Exercise:
Go over the material below and report every line that contains the word "previous".
● ● ●
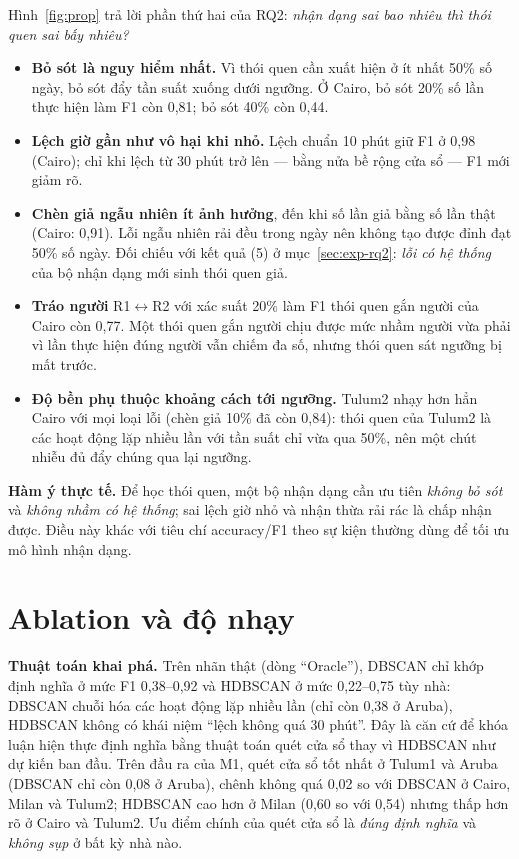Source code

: Hình~\ref{fig:prop} trả lời phần thứ hai của RQ2: \emph{nhận dạng sai bao nhiêu thì thói quen sai bấy
nhiêu?}

\begin{itemize}
  \item \textbf{Bỏ sót là nguy hiểm nhất.} Vì thói quen cần xuất hiện ở ít nhất 50\% số ngày, bỏ sót đẩy
  tần suất xuống dưới ngưỡng. Ở Cairo, bỏ sót 20\% số lần thực hiện làm F1 còn 0,81; bỏ sót 40\% còn 0,44.
  \item \textbf{Lệch giờ gần như vô hại khi nhỏ.} Lệch chuẩn 10 phút giữ F1 ở 0,98 (Cairo); chỉ khi lệch
  từ 30 phút trở lên --- bằng nửa bề rộng cửa sổ --- F1 mới giảm rõ.
  \item \textbf{Chèn giả ngẫu nhiên ít ảnh hưởng}, đến khi số lần giả bằng số lần thật (Cairo: 0,91). Lỗi
  ngẫu nhiên rải đều trong ngày nên không tạo được đỉnh đạt 50\% số ngày. Đối chiếu với kết quả (5) ở
  mục~\ref{sec:exp-rq2}: \emph{lỗi có hệ thống} của bộ nhận dạng mới sinh thói quen giả.
  \item \textbf{Tráo người} R1$\leftrightarrow$R2 với xác suất 20\% làm F1 thói quen gắn người của Cairo
  còn 0,77. Một thói quen gắn người chịu được mức nhầm người vừa phải vì lần thực hiện đúng người vẫn
  chiếm đa số, nhưng thói quen sát ngưỡng bị mất trước.
  \item \textbf{Độ bền phụ thuộc khoảng cách tới ngưỡng.} Tulum2 nhạy hơn hẳn Cairo với mọi loại lỗi
  (chèn giả 10\% đã còn 0,84): thói quen của Tulum2 là các hoạt động lặp nhiều lần với tần suất chỉ vừa
  qua 50\%, nên một chút nhiễu đủ đẩy chúng qua lại ngưỡng.
\end{itemize}

\textbf{Hàm ý thực tế.} Để học thói quen, một bộ nhận dạng cần ưu tiên \emph{không bỏ sót} và \emph{không
nhầm có hệ thống}; sai lệch giờ nhỏ và nhận thừa rải rác là chấp nhận được. Điều này khác với tiêu chí
accuracy/F1 theo sự kiện thường dùng để tối ưu mô hình nhận dạng.

\section{Ablation và độ nhạy}
\label{sec:exp-ablation}



\textbf{Thuật toán khai phá.} Trên nhãn thật (dòng ``Oracle''), DBSCAN chỉ khớp định nghĩa ở mức F1
0,38--0,92 và HDBSCAN ở mức 0,22--0,75 tùy nhà: DBSCAN chuỗi hóa các hoạt động lặp nhiều lần (chỉ còn 0,38
ở Aruba), HDBSCAN không có khái niệm ``lệch không quá 30 phút''. Đây là căn cứ để khóa luận hiện thực định
nghĩa bằng thuật toán quét cửa sổ thay vì HDBSCAN như dự kiến ban đầu. Trên đầu ra của M1, quét cửa sổ tốt
nhất ở Tulum1 và Aruba (DBSCAN chỉ còn 0,08 ở Aruba), chênh không quá 0,02 so với DBSCAN ở Cairo, Milan và
Tulum2; HDBSCAN cao hơn ở Milan (0,60 so với 0,54) nhưng thấp hơn rõ ở Cairo và Tulum2. Ưu điểm chính của
quét cửa sổ là \emph{đúng định nghĩa} và \emph{không sụp} ở bất kỳ nhà nào.

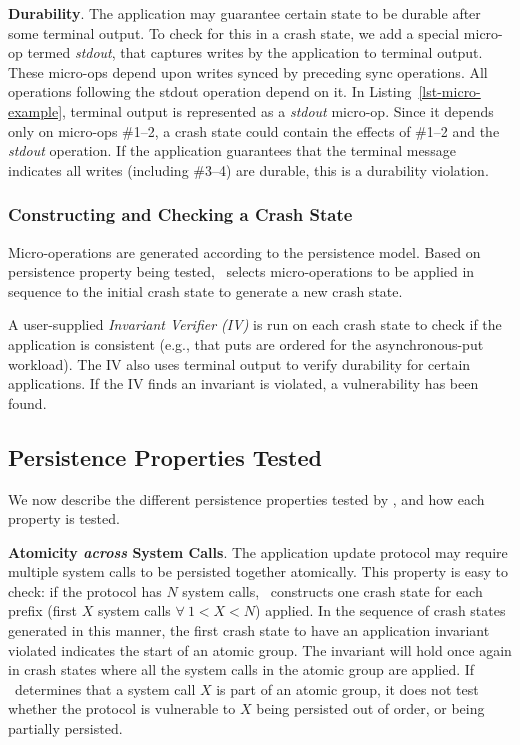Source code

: \textbf{Durability}. The application may guarantee certain state to be durable
after some terminal output. To check for this in a crash state, we add a special
micro-op termed \textit{stdout}, that captures writes by the application to
terminal output. These micro-ops depend upon writes synced by preceding sync
operations. All operations following the stdout operation depend on it. In
Listing~\ref{lst-micro-example}, terminal output is represented as a
\textit{stdout} micro-op. Since it depends only on micro-ops \#1--2, a crash
state could contain the effects of \#1--2 and the \textit{stdout}
operation. If the application guarantees that the terminal message indicates all writes
(including \#3--4) are durable, this is a durability violation.

\subsubsection{Constructing and Checking a Crash State}
\label{sec-construct}

Micro-operations are generated according to the persistence model. Based on
persistence property being tested, \toolname\ selects micro-operations to be
applied in sequence to the initial crash state to generate a new crash state.

A user-supplied \textit{Invariant Verifier (IV)} is run on each crash state to
check if the application is consistent (e.g., that puts are ordered for the 
asynchronous-put workload). The IV
also uses terminal output to verify durability for certain applications. If
the IV finds an invariant is violated, a vulnerability has been found. %

\subsection{Persistence Properties Tested}
\label{sec-pptested}
We now describe the different persistence properties tested by \toolname, and how
each property is tested.

\textbf{Atomicity \textit{across} System Calls}. The application update
protocol may require multiple system calls to be persisted together atomically.
This property is easy to check: if the protocol has $N$ system
calls, \toolname\ constructs one crash state for each prefix (first $X$ system
calls $\forall\ 1 < X < N$) applied. In the sequence of crash states generated
in this manner, the first crash state to have an application invariant violated
indicates the start of an atomic group. The invariant will hold once again in
crash states where all the system calls in the atomic group are applied. If
\toolname\ determines that a system call $X$ is part of an atomic
group, it does not test whether the protocol is vulnerable to $X$ being
persisted out of order, or being partially persisted.    


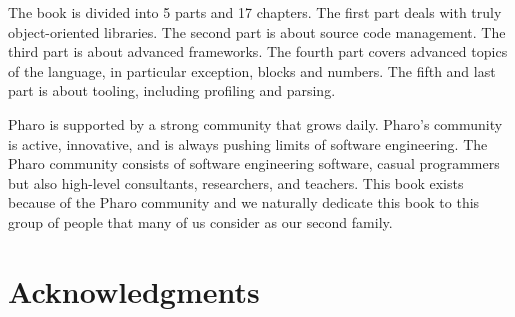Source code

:\documentclass[a4paper,10pt,twoside]{book}
\begin{document}
The book is divided into 5 parts and 17 chapters. The first part deals with truly object-oriented libraries. The second part is about source code management. The third part is about advanced frameworks. The fourth part covers advanced topics of the language, in particular exception, blocks and numbers. The fifth and last part is about tooling, including profiling and parsing.


Pharo is supported by a strong community that grows daily. Pharo's community is active, innovative, and is always pushing limits of software engineering. The Pharo community consists of software engineering software, casual programmers but also high-level consultants, researchers, and teachers.
This book exists because of the Pharo community and we naturally dedicate this book to this group of people that many of us consider as our second family.


\section*{Acknowledgments}
\end{document}

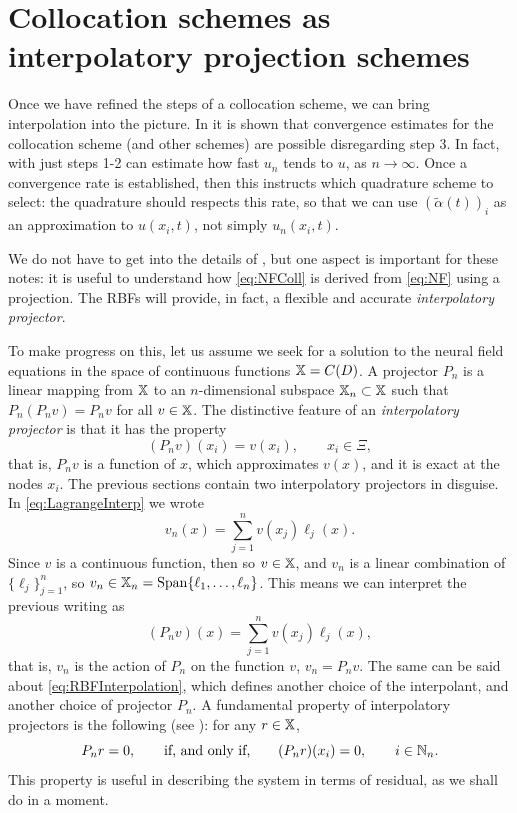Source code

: \documentclass[a4paper]{siamart190516}
\begin{document}
\section{Collocation schemes as interpolatory projection schemes}\label{sec:projectionSchemes} 

Once we have refined the steps of a collocation scheme, we can bring interpolation
into the picture. In \cite{Avitabile:2023ab} it is shown that convergence estimates
for the collocation scheme (and other schemes) are possible disregarding step 3. In
fact, with just steps 1-2 can estimate how fast $u_n$ tends to $u$, as $n \to \infty$.
Once a convergence rate is established, then this instructs which quadrature scheme
to select: the quadrature should respects this rate, so that we can use $(\tilde
\alpha(t))_i$ as an approximation to $u(x_i,t)$, not simply $u_n(x_i,t)$. 

We do not have to get into the details of
\cite{Avitabile:2023ab}, but one aspect is important for these
notes: it is useful to understand how \cref{eq:NFColl} is derived from \cref{eq:NF}
using a projection. The RBFs will provide, in fact, a flexible and accurate
\textit{interpolatory projector}. 

To make progress on this, let us assume we seek for a solution to the neural field
equations in the space of continuous functions $\mathbb{X} = C(D)$. A projector $P_n$ is a
linear mapping from $\mathbb{X}$ to an $n$-dimensional subspace $\mathbb{X}_n \subset \mathbb{X}$
such that $P_n (P_n v) = P_n v$ for all $v \in \mathbb{X}$. The distinctive feature of an
\textit{interpolatory projector} is that it has the property  
\[
  (P_n v)(x_i) = v(x_i), \qquad x_i \in \Xi,
\] 
that is, $P_n v$ is a function of $x$, which approximates $v(x)$, and it is exact
at the nodes $x_i$. The previous sections contain two interpolatory projectors in
disguise. In \cref{eq:LagrangeInterp} we wrote
\[
  v_n(x) = \sum_{j=1}^{n} v(x_j) \ell_j(x). 
\]
Since $v$ is a continuous function, then so $v \in \mathbb{X}$, and $v_n$ is a linear combination
of $\{ \ell_j \}_{j=1}^n$, so $v_n \in \mathbb{X}_n = \operatorname{Span} \{ \ell_1, \ldots, \ell_n \}$.
This means we can interpret the previous writing as
\[
  (P_n v)(x) = \sum_{j=1}^{n} v(x_j) \ell_j(x),
\]
that is, $v_n$ is the action of $P_n$ on the function $v$, $v_n = P_n v$.
The same can be said about \cref{eq:RBFInterpolation}, which defines another choice
of the interpolant, and another choice of projector $P_n$. A fundamental property of
interpolatory projectors is the following (see \cite[Proposition
4.1]{Avitabile:2023ab}):  for any
$r \in \mathbb{X}$, 
\begin{equation}\label{eq:projCollProperty}
P_n r = 0, 
\qquad \text{if, and only if,} \qquad 
(P_n r)(x_i) = 0, \qquad i \in \NSet_n.
\end{equation}
This property is useful in describing the system in terms of residual, as we shall do
in a moment.
\end{document}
● ● ●
Solution:
at the nodes $x_i$. The previous sections contain two interpolatory projectors in
This means we can interpret the previous writing as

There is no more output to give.